## WHAT THE TASK ASKS:
Exclude the pictures from your copy, and reproduce each entry below verbatim.

[Data entries]
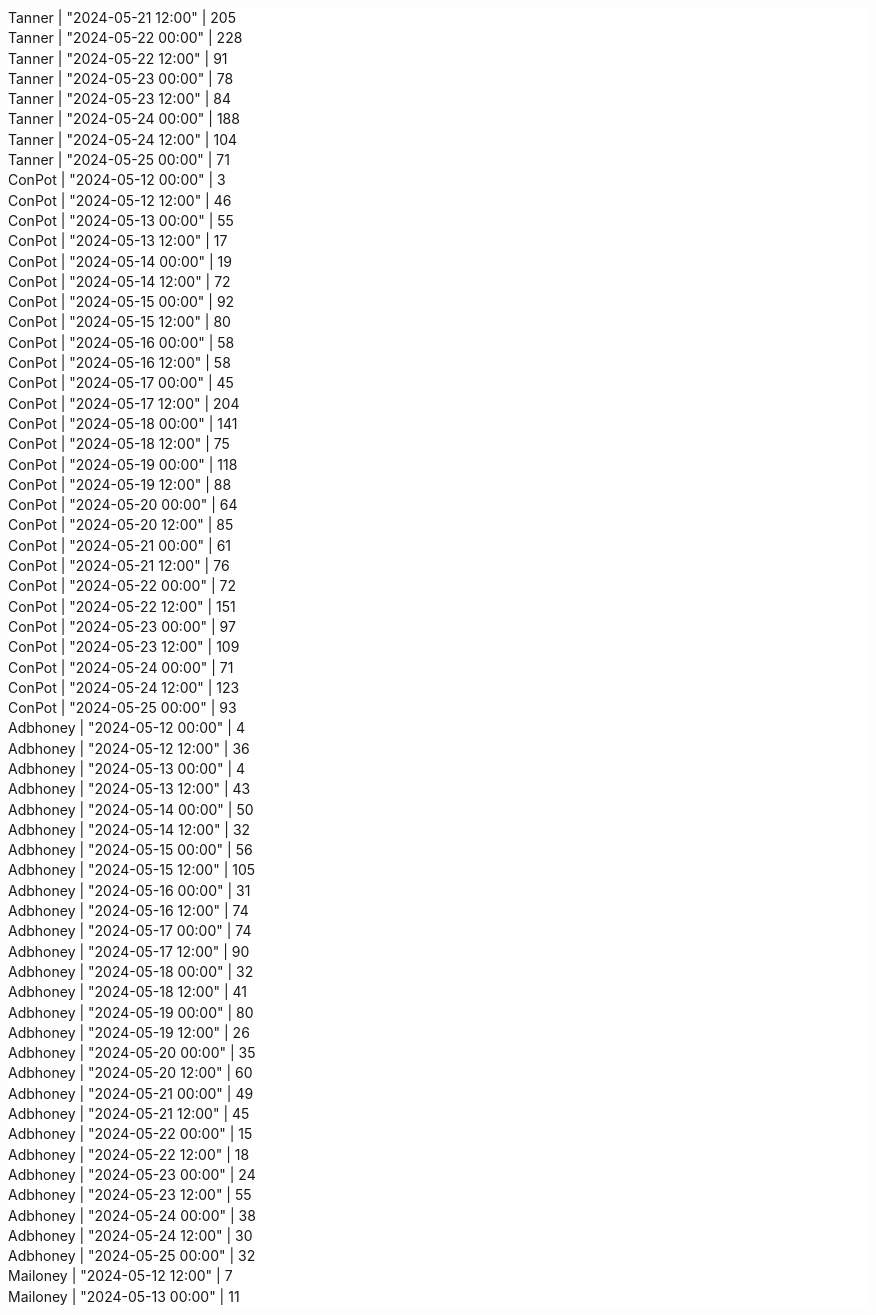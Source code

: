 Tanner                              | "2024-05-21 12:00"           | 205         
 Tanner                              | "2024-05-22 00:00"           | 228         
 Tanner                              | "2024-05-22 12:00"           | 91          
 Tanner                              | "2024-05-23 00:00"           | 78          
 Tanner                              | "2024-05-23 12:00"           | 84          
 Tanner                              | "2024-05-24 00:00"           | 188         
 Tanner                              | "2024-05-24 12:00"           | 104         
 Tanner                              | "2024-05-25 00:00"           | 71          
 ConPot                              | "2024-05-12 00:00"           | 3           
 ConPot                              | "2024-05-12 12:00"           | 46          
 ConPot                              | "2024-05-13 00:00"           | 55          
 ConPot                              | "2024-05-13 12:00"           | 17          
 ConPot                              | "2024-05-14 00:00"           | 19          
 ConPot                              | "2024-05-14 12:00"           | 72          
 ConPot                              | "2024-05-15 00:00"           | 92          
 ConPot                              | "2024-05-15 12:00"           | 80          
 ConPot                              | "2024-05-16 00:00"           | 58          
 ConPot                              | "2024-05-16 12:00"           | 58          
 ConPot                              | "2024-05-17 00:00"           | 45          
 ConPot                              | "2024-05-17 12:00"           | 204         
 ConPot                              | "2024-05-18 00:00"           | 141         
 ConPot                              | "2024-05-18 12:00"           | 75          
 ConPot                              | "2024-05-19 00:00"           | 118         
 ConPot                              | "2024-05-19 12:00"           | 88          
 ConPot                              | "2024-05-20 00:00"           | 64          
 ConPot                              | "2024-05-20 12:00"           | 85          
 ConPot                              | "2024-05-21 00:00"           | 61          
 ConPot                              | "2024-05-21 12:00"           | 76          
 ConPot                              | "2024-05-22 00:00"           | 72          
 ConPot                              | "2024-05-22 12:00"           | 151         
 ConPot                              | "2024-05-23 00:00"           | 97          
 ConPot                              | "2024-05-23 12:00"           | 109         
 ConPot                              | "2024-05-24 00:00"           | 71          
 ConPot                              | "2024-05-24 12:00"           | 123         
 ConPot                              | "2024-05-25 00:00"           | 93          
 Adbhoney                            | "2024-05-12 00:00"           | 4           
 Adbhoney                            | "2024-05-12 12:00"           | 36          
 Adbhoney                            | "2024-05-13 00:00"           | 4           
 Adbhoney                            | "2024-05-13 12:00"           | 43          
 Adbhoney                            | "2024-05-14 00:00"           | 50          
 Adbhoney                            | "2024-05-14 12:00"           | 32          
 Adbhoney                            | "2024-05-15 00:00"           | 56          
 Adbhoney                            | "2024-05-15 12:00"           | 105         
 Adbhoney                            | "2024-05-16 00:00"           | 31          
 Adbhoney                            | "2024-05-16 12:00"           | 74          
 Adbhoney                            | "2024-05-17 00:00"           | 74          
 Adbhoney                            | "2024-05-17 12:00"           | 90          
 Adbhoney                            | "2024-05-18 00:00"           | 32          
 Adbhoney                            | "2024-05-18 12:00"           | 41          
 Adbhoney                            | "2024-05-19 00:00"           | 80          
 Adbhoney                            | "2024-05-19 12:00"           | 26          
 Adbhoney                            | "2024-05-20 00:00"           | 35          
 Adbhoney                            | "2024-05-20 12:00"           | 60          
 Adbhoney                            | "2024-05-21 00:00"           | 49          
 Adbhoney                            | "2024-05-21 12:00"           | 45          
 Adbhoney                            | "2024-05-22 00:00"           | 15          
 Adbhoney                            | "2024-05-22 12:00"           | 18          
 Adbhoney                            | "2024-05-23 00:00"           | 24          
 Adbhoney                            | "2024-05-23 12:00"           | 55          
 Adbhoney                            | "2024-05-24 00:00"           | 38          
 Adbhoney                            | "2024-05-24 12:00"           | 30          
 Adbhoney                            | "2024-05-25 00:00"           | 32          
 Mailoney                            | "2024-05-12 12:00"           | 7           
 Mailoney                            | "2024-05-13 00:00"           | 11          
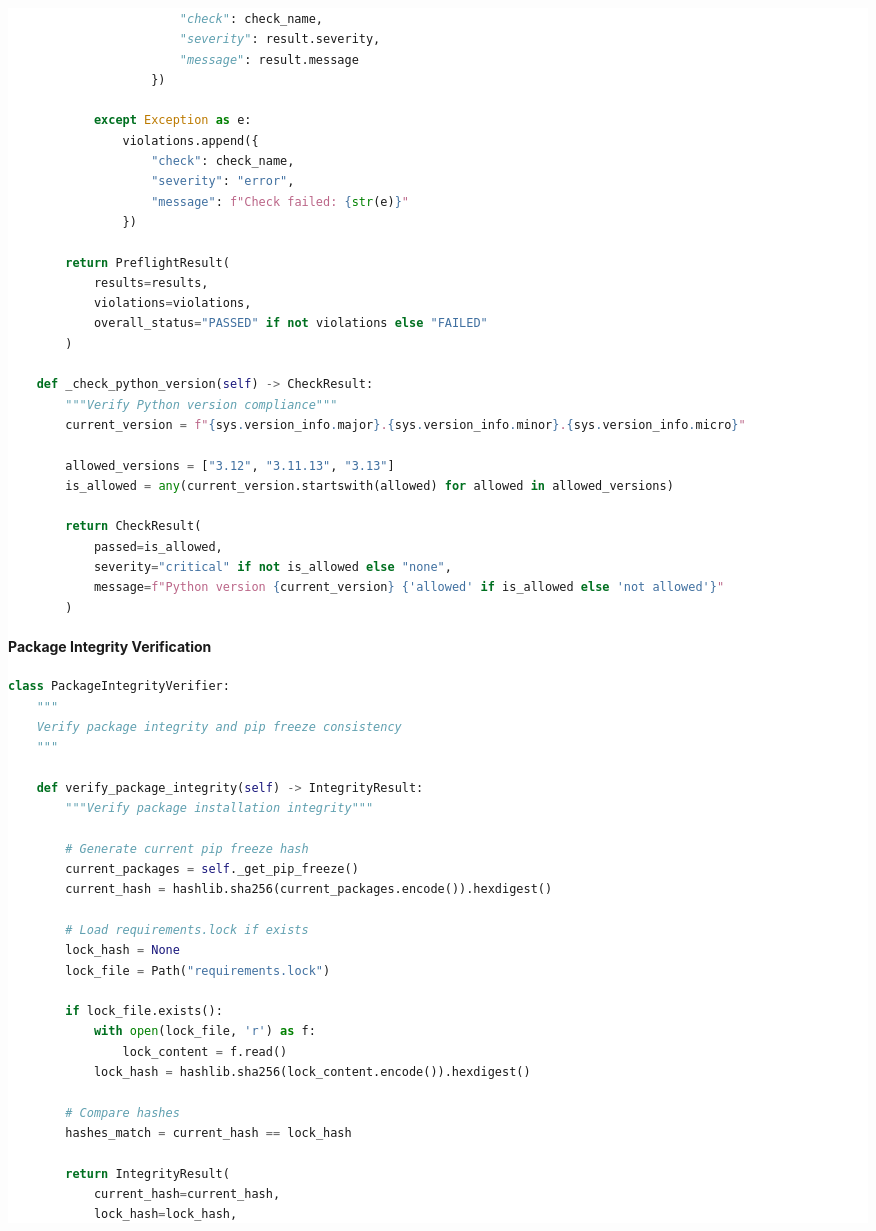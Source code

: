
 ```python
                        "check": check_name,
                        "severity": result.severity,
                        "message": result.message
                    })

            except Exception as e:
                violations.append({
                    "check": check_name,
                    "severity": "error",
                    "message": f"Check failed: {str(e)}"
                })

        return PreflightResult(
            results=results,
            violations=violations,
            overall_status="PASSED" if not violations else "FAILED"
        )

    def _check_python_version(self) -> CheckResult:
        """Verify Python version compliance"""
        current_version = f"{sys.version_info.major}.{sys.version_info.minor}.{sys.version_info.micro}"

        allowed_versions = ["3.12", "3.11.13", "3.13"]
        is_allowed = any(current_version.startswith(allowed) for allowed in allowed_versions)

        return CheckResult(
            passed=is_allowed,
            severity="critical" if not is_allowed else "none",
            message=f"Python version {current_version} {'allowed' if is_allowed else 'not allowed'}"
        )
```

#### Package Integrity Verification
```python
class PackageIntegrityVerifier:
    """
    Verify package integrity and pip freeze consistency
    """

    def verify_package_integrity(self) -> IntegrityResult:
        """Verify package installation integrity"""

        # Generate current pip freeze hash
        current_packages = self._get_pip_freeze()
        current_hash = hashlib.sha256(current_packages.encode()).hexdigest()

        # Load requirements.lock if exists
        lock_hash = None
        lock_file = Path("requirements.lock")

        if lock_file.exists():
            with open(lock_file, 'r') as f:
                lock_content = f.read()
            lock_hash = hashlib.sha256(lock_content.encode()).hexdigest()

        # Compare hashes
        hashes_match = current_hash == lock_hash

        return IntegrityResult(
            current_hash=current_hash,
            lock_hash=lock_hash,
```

## COMPLETED TASK:
Source code

: Tanner                              | "2024-05-21 12:00"           | 205         
 Tanner                              | "2024-05-22 00:00"           | 228         
 Tanner                              | "2024-05-22 12:00"           | 91          
 Tanner                              | "2024-05-23 00:00"           | 78          
 Tanner                              | "2024-05-23 12:00"           | 84          
 Tanner                              | "2024-05-24 00:00"           | 188         
 Tanner                              | "2024-05-24 12:00"           | 104         
 Tanner                              | "2024-05-25 00:00"           | 71          
 ConPot                              | "2024-05-12 00:00"           | 3           
 ConPot                              | "2024-05-12 12:00"           | 46          
 ConPot                              | "2024-05-13 00:00"           | 55          
 ConPot                              | "2024-05-13 12:00"           | 17          
 ConPot                              | "2024-05-14 00:00"           | 19          
 ConPot                              | "2024-05-14 12:00"           | 72          
 ConPot                              | "2024-05-15 00:00"           | 92          
 ConPot                              | "2024-05-15 12:00"           | 80          
 ConPot                              | "2024-05-16 00:00"           | 58          
 ConPot                              | "2024-05-16 12:00"           | 58          
 ConPot                              | "2024-05-17 00:00"           | 45          
 ConPot                              | "2024-05-17 12:00"           | 204         
 ConPot                              | "2024-05-18 00:00"           | 141         
 ConPot                              | "2024-05-18 12:00"           | 75          
 ConPot                              | "2024-05-19 00:00"           | 118         
 ConPot                              | "2024-05-19 12:00"           | 88          
 ConPot                              | "2024-05-20 00:00"           | 64          
 ConPot                              | "2024-05-20 12:00"           | 85          
 ConPot                              | "2024-05-21 00:00"           | 61          
 ConPot                              | "2024-05-21 12:00"           | 76          
 ConPot                              | "2024-05-22 00:00"           | 72          
 ConPot                              | "2024-05-22 12:00"           | 151         
 ConPot                              | "2024-05-23 00:00"           | 97          
 ConPot                              | "2024-05-23 12:00"           | 109         
 ConPot                              | "2024-05-24 00:00"           | 71          
 ConPot                              | "2024-05-24 12:00"           | 123         
 ConPot                              | "2024-05-25 00:00"           | 93          
 Adbhoney                            | "2024-05-12 00:00"           | 4           
 Adbhoney                            | "2024-05-12 12:00"           | 36          
 Adbhoney                            | "2024-05-13 00:00"           | 4           
 Adbhoney                            | "2024-05-13 12:00"           | 43          
 Adbhoney                            | "2024-05-14 00:00"           | 50          
 Adbhoney                            | "2024-05-14 12:00"           | 32          
 Adbhoney                            | "2024-05-15 00:00"           | 56          
 Adbhoney                            | "2024-05-15 12:00"           | 105         
 Adbhoney                            | "2024-05-16 00:00"           | 31          
 Adbhoney                            | "2024-05-16 12:00"           | 74          
 Adbhoney                            | "2024-05-17 00:00"           | 74          
 Adbhoney                            | "2024-05-17 12:00"           | 90          
 Adbhoney                            | "2024-05-18 00:00"           | 32          
 Adbhoney                            | "2024-05-18 12:00"           | 41          
 Adbhoney                            | "2024-05-19 00:00"           | 80          
 Adbhoney                            | "2024-05-19 12:00"           | 26          
 Adbhoney                            | "2024-05-20 00:00"           | 35          
 Adbhoney                            | "2024-05-20 12:00"           | 60          
 Adbhoney                            | "2024-05-21 00:00"           | 49          
 Adbhoney                            | "2024-05-21 12:00"           | 45          
 Adbhoney                            | "2024-05-22 00:00"           | 15          
 Adbhoney                            | "2024-05-22 12:00"           | 18          
 Adbhoney                            | "2024-05-23 00:00"           | 24          
 Adbhoney                            | "2024-05-23 12:00"           | 55          
 Adbhoney                            | "2024-05-24 00:00"           | 38          
 Adbhoney                            | "2024-05-24 12:00"           | 30          
 Adbhoney                            | "2024-05-25 00:00"           | 32          
 Mailoney                            | "2024-05-12 12:00"           | 7           
 Mailoney                            | "2024-05-13 00:00"           | 11          
Source code

:
 ```python
                        "check": check_name,
                        "severity": result.severity,
                        "message": result.message
                    })

            except Exception as e:
                violations.append({
                    "check": check_name,
                    "severity": "error",
                    "message": f"Check failed: {str(e)}"
                })

        return PreflightResult(
            results=results,
            violations=violations,
            overall_status="PASSED" if not violations else "FAILED"
        )

    def _check_python_version(self) -> CheckResult:
        """Verify Python version compliance"""
        current_version = f"{sys.version_info.major}.{sys.version_info.minor}.{sys.version_info.micro}"

        allowed_versions = ["3.12", "3.11.13", "3.13"]
        is_allowed = any(current_version.startswith(allowed) for allowed in allowed_versions)

        return CheckResult(
            passed=is_allowed,
            severity="critical" if not is_allowed else "none",
            message=f"Python version {current_version} {'allowed' if is_allowed else 'not allowed'}"
        )
```

#### Package Integrity Verification
```python
class PackageIntegrityVerifier:
    """
    Verify package integrity and pip freeze consistency
    """

    def verify_package_integrity(self) -> IntegrityResult:
        """Verify package installation integrity"""

        # Generate current pip freeze hash
        current_packages = self._get_pip_freeze()
        current_hash = hashlib.sha256(current_packages.encode()).hexdigest()

        # Load requirements.lock if exists
        lock_hash = None
        lock_file = Path("requirements.lock")

        if lock_file.exists():
            with open(lock_file, 'r') as f:
                lock_content = f.read()
            lock_hash = hashlib.sha256(lock_content.encode()).hexdigest()

        # Compare hashes
        hashes_match = current_hash == lock_hash

        return IntegrityResult(
            current_hash=current_hash,
            lock_hash=lock_hash,
```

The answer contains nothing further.